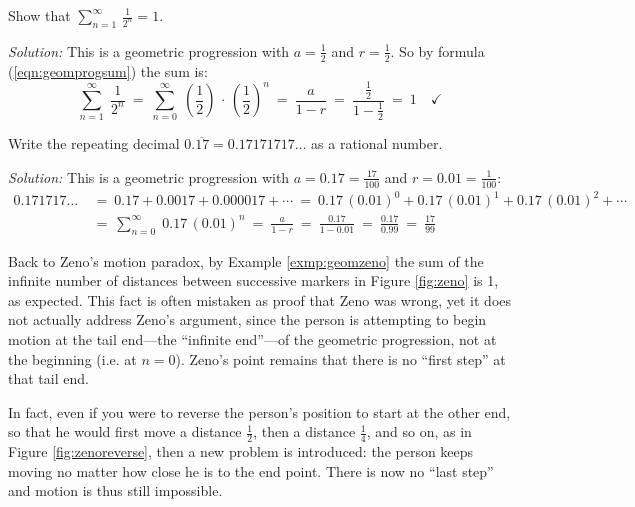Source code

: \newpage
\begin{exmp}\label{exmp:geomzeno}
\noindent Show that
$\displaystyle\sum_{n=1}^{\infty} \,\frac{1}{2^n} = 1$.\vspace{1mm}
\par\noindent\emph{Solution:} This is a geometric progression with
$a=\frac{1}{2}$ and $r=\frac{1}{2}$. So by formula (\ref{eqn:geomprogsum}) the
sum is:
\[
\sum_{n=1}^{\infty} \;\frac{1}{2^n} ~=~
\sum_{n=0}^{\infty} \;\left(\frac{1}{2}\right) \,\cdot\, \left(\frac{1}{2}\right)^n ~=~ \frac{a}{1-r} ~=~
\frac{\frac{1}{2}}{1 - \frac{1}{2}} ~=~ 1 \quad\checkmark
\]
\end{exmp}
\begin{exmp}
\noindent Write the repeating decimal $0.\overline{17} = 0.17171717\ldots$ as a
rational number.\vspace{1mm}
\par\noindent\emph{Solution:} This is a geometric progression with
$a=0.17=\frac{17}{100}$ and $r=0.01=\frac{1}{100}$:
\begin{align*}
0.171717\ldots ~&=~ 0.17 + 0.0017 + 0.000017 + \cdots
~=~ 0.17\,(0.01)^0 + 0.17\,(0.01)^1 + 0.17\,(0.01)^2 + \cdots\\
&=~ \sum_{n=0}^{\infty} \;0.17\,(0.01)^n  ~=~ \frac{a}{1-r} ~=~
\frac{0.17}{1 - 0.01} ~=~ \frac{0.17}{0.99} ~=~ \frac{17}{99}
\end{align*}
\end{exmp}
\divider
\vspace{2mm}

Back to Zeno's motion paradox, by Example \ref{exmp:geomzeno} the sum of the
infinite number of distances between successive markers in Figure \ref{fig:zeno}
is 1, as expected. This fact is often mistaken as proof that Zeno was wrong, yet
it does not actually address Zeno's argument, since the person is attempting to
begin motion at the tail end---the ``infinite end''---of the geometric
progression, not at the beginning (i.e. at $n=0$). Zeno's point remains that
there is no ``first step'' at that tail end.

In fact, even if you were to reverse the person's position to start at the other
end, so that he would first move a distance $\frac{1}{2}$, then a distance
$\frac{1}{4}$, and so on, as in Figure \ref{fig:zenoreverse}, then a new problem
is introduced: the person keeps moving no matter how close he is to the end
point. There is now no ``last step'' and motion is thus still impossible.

= = =

REQUIRED ACTION ->
Find and copy each line in the material above where the string "fact" occurs.

RESPONSE TO THE EXERCISE ->
is 1, as expected. This fact is often mistaken as proof that Zeno was wrong, yet
In fact, even if you were to reverse the person's position to start at the other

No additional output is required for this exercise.